Nueva luz verde a la simplificación sostenible en Bruselas: la eurocámara vota a favor
El Parlamento Europeo rechazó a finales de octubre el texto acordado con la Comisión Europea, lo que retrasó la simplificación normativa y reducción del número de empresas afectadas por la Due Diligence y el reporting sostenible
Nuevo paso adelante en la simplificación legislativa sostenible. Después del revés protagonizado a finales de octubre por los representantes parlamentarios europeos, la eurocámara ha aprobado su nuevo posicionamiento respecto al paquete Ómnibus, el paquete de medidas impulsado en Bruselas para reducir la carga sostenible de las empresas europeas. El texto se ha vuelto a alinear con la posición de la Comisión Europea, que buscaba retrasar la implementación y reducir el número de empresas afectadas.
“La votación de hoy demuestra que Europa puede ser a la vez sostenible y competitiva”, ha explicado Jörgen Warborn, eurodiputado del grupo popular y representante de la comisión de asuntos jurídicos dentro de la cámara. Warborn ha aclarado que, con el nuevo texto aprobado hoy, se simplificarán las normas, reducirán costes y proporcionará a las empresas “la claridad que necesitan para crecer, invertir y crear puestos de trabajo competitivos”.
La posición aprobada hoy, que se ha saldado con 382 votos a favor, 249 en contra y 13 abstenciones, pone un nuevo marco en dos de las principales normas legislativas que iban a tener que acatar las empresas. Por un lado, la Directiva sobre información corporativa en materia de sostenibilidad (Csrd, por sus siglas en inglés), afectará ahora únicamente a las compañías con más de 1.750 trabajadores y un volumen de negocio de 450 millones de euros.
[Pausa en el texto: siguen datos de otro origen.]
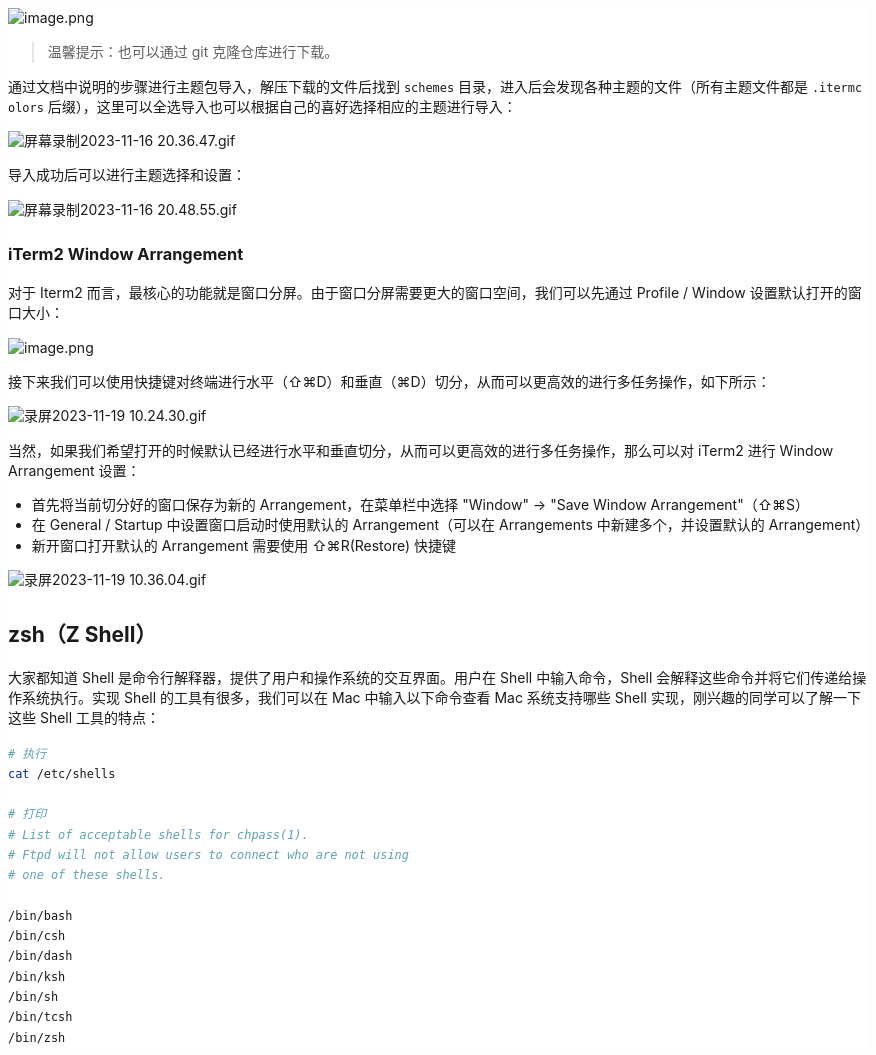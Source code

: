 ![image.png](https://p3-juejin.byteimg.com/tos-cn-i-k3u1fbpfcp/e4ddfac18640465784df11b3c1091dfe~tplv-k3u1fbpfcp-jj-mark:0:0:0:0:q75.image#?w=1888&h=1716&s=877144&e=png&b=f3f2f2)

> 温馨提示：也可以通过 git 克隆仓库进行下载。

通过文档中说明的步骤进行主题包导入，解压下载的文件后找到 `schemes` 目录，进入后会发现各种主题的文件（所有主题文件都是 `.itermcolors` 后缀），这里可以全选导入也可以根据自己的喜好选择相应的主题进行导入：

![屏幕录制2023-11-16 20.36.47.gif](https://p3-juejin.byteimg.com/tos-cn-i-k3u1fbpfcp/f583b07574974a92be63c7e8a9dd9010~tplv-k3u1fbpfcp-jj-mark:0:0:0:0:q75.image#?w=2334&h=1402&s=1078283&e=gif&f=59&b=f3edeb)

导入成功后可以进行主题选择和设置：

![屏幕录制2023-11-16 20.48.55.gif](https://p9-juejin.byteimg.com/tos-cn-i-k3u1fbpfcp/e90c8042c57e4f86a7fe0c0d2927c0ad~tplv-k3u1fbpfcp-jj-mark:0:0:0:0:q75.image#?w=2328&h=1062&s=656744&e=gif&f=23&b=ece3de)

### iTerm2 Window Arrangement

对于 Iterm2 而言，最核心的功能就是窗口分屏。由于窗口分屏需要更大的窗口空间，我们可以先通过 Profile / Window 设置默认打开的窗口大小：

![image.png](https://p6-juejin.byteimg.com/tos-cn-i-k3u1fbpfcp/3264fdab28d14c7fbc0db0b31b8663c9~tplv-k3u1fbpfcp-jj-mark:0:0:0:0:q75.image#?w=920&h=579&s=146155&e=png&b=f4eeec)

接下来我们可以使用快捷键对终端进行水平（⇧⌘D）和垂直（⌘D）切分，从而可以更高效的进行多任务操作，如下所示：

![录屏2023-11-19 10.24.30.gif](https://p9-juejin.byteimg.com/tos-cn-i-k3u1fbpfcp/3b6a9548ba664a33b6be430d71abb840~tplv-k3u1fbpfcp-jj-mark:0:0:0:0:q75.image#?w=1516&h=1344&s=477592&e=gif&f=32&b=4c3529)

当然，如果我们希望打开的时候默认已经进行水平和垂直切分，从而可以更高效的进行多任务操作，那么可以对 iTerm2 进行 Window Arrangement 设置：

- 首先将当前切分好的窗口保存为新的 Arrangement，在菜单栏中选择 "Window" -> "Save Window Arrangement"（⇧⌘S）
- 在 General / Startup 中设置窗口启动时使用默认的 Arrangement（可以在 Arrangements 中新建多个，并设置默认的 Arrangement）
- 新开窗口打开默认的 Arrangement 需要使用 ⇧⌘R(Restore) 快捷键

![录屏2023-11-19 10.36.04.gif](https://p9-juejin.byteimg.com/tos-cn-i-k3u1fbpfcp/71913d3668a449bb93103254622b1c69~tplv-k3u1fbpfcp-jj-mark:0:0:0:0:q75.image#?w=2268&h=1474&s=3297639&e=gif&f=143&b=f78f28)

## zsh（Z Shell）

大家都知道 Shell 是命令行解释器，提供了用户和操作系统的交互界面。用户在 Shell 中输入命令，Shell 会解释这些命令并将它们传递给操作系统执行。实现 Shell 的工具有很多，我们可以在 Mac 中输入以下命令查看 Mac 系统支持哪些 Shell 实现，刚兴趣的同学可以了解一下这些 Shell 工具的特点：

``` bash
# 执行
cat /etc/shells

# 打印
# List of acceptable shells for chpass(1).
# Ftpd will not allow users to connect who are not using
# one of these shells.

/bin/bash
/bin/csh
/bin/dash
/bin/ksh
/bin/sh
/bin/tcsh
/bin/zsh
```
La eurocámara negociará a partir del 18 de noviembre con la Comisión europea
“Los estándares de reporting se simplificarían y reducirían aún más, exigiendo menos detalles cualitativos, y la información sectorial pasaría a ser voluntaria”, explica la eurocámara en una nota de prensa. Las pequeñas empresas, además, estarían “protegidas” de tener que aportar los mismos requisitos de información de sus socios comerciales, que no podrán solicitar más información que la marcada en los estándares voluntarios.
La segunda normativa afectada será la Due Diligence, que obliga a las compañías a hacerse responsables de su cadena de valor. En este caso, la posición del Parlamento Europeo indica que sólo se verán afectadas las empresas con más de 5.000 empleados y una facturación anual de 1.500 millones de euros.
“En lugar de pedir información sistemáticamente a sus socios más pequeños, deberán utilizar aquella que ya está disponible, recurriendo a estos socios únicamente como última opción”, explica la eurocámara. De esta forma, el brazo legislativo de Bruselas pretende reducir el impacto de las transiciones que deben llevar a cabo las empresas para alinearse con los objetivos de descarbonización pactados en el Acuerdo de París.
Ahora, el Parlamento Europeo iniciará de nuevo el 18 de noviembre las negociaciones con los mandatarios de cada Estado miembro, representados en la Comisión europea. El objetivo pasa porque estas reducciones estén pactadas ya a finales de ejercicio en curso.